Concert Review: JD McPherson @ Liberty Hall

There’s something about JD McPherson’s music that is elusive. Yes, its aesthetics are laden with throwback influences, faithful replications, and generic conformity, but there’s a sense of raging urgency—a distinctly contemporary urgency—that refuses such easy classification.

McPherson, along with a kinetic four piece band, brought this elusive sound to Liberty Hall on Thursday, June 23 as part of Lawrence’s Free State Festival. Playing to a small crowd of only about 150, McPherson’s band tumbled and roared through 80 minutes of bristling rock ‘n’ roll, ’50s rhythm and blues, rockabilly, and trashy garage-soul.

The group’s influences are easy to pinpoint—Chuck Berry, Eddie Cochran, Carl Perkins et al.—but the group also recalls Freddie King, Bo Diddley, Link Wray, and the soul music produced at FAME Recording Studios in the mid-1960s. These influences give the group just enough variation and oddity to sustain interest for an entire concert-length performance. Songs like “North Side Gal,” were perfectly realized in the live setting and also exemplary demonstrations of the refreshing appeal of such out-of- time music.

JD McPherson
Photo courtesy of songkick.com

McPherson’s growl is gutsy, and his guitar playing is frenetic and unruly, squalling and deliriously imperfect. His music is also impossibly infectious, bouncy, and made for toe tapping and whiskey drinking. While songs like “Fire Bug,” “Precious,” and “Let the Good Times Roll” found their inspiration in ’50s rock ‘n’ roll and Bo Diddley, other songs, like “Bridgebuilder,” recalled the blue-eyed soul of Dan Penn, or even latter-period Nick Lowe, whose “Rome Wasn’t Built in a Day” was gracefully rendered by McPherson near the middle of his set. He was also willing to stretch his songs out and let them breathe, giving his raucous band the spotlight whenever the songs needed a bit more punch and kick.

The rhythm section of bassist Jimmy Sutton and drummer Jason Smay were consistently outstanding. Sutton’s thumping upright bass was always perfectly matched to Smay’s bass drum, giving songs like the scorching “Mother of Lies,” a heavy, unwavering anchor. Smay’s drumming is clearly rooted in jazz, and his swinging ride cymbal and double-stroke rolls were executed with blistering precision and an expert sense of timing and feel. Smay also demonstrated a light touch, most notably during McPherson’s faithful take on Jimmy Hughes’ classic 1964 hit “Steal Away,” the first song of a two-song encore.

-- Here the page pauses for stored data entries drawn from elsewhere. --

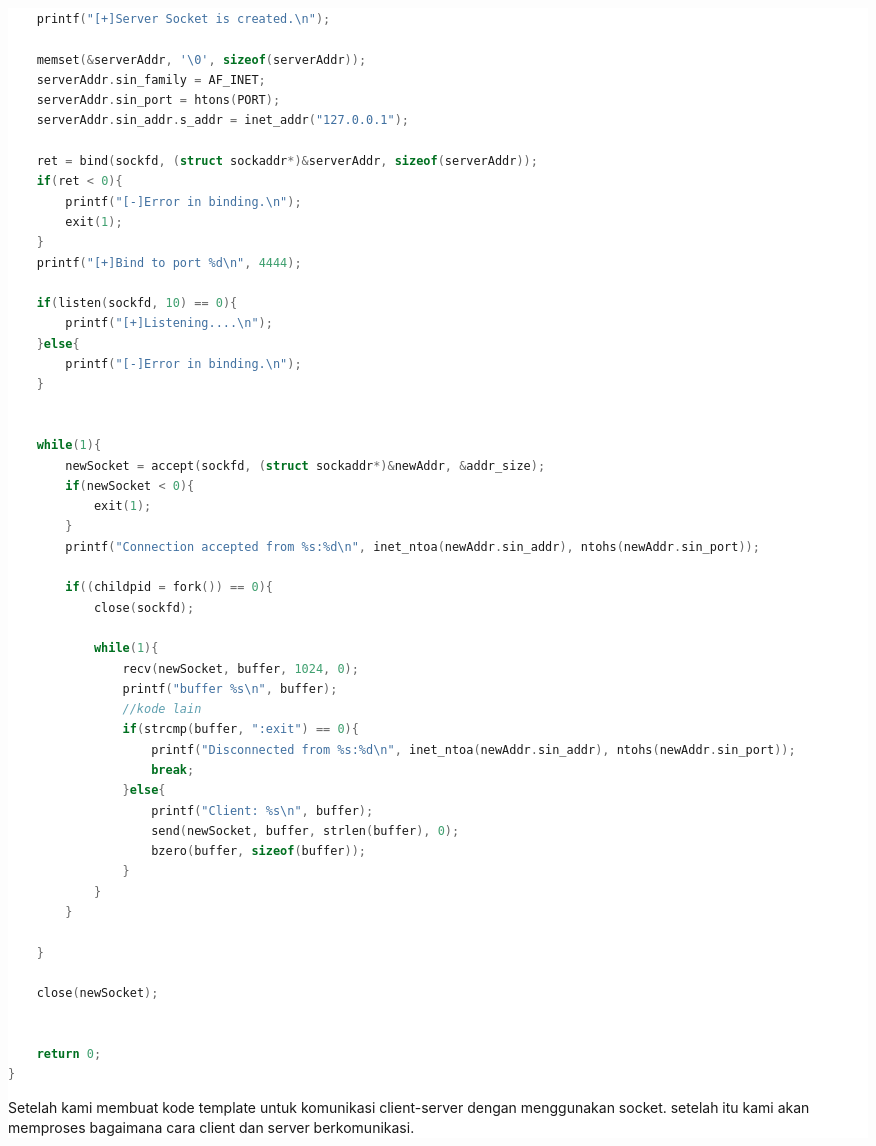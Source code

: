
 ```c
	printf("[+]Server Socket is created.\n");

	memset(&serverAddr, '\0', sizeof(serverAddr));
	serverAddr.sin_family = AF_INET;
	serverAddr.sin_port = htons(PORT);
	serverAddr.sin_addr.s_addr = inet_addr("127.0.0.1");

	ret = bind(sockfd, (struct sockaddr*)&serverAddr, sizeof(serverAddr));
	if(ret < 0){
		printf("[-]Error in binding.\n");
		exit(1);
	}
	printf("[+]Bind to port %d\n", 4444);

	if(listen(sockfd, 10) == 0){
		printf("[+]Listening....\n");
	}else{
		printf("[-]Error in binding.\n");
	}


	while(1){
		newSocket = accept(sockfd, (struct sockaddr*)&newAddr, &addr_size);
		if(newSocket < 0){
			exit(1);
		}
		printf("Connection accepted from %s:%d\n", inet_ntoa(newAddr.sin_addr), ntohs(newAddr.sin_port));

		if((childpid = fork()) == 0){
			close(sockfd);

			while(1){
				recv(newSocket, buffer, 1024, 0);
				printf("buffer %s\n", buffer);
				//kode lain
				if(strcmp(buffer, ":exit") == 0){
					printf("Disconnected from %s:%d\n", inet_ntoa(newAddr.sin_addr), ntohs(newAddr.sin_port));
					break;
				}else{
					printf("Client: %s\n", buffer);
					send(newSocket, buffer, strlen(buffer), 0);
					bzero(buffer, sizeof(buffer));
				}
			}
		}

	}

	close(newSocket);


	return 0;
}
```
Setelah kami membuat kode template untuk komunikasi client-server dengan menggunakan socket. setelah itu kami akan memproses bagaimana cara client dan server berkomunikasi.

It was perhaps a perfect distillation of what makes McPherson’s music so elusive. It is at once honorific and respectful, faithful in intent and execution, but also just a little bit cockeyed, a little bit chaotic and disorderly. It is within these two extremes—between the deferential and the discourteous—that gives McPherson’s music a distinctive charm—a charm glowing with retro influence but never succumbing to its demands of style and substance.

This is a good place for McPherson to reside, and one hopes he will continue to approach this music with the same gleeful abandon displayed Thursday night.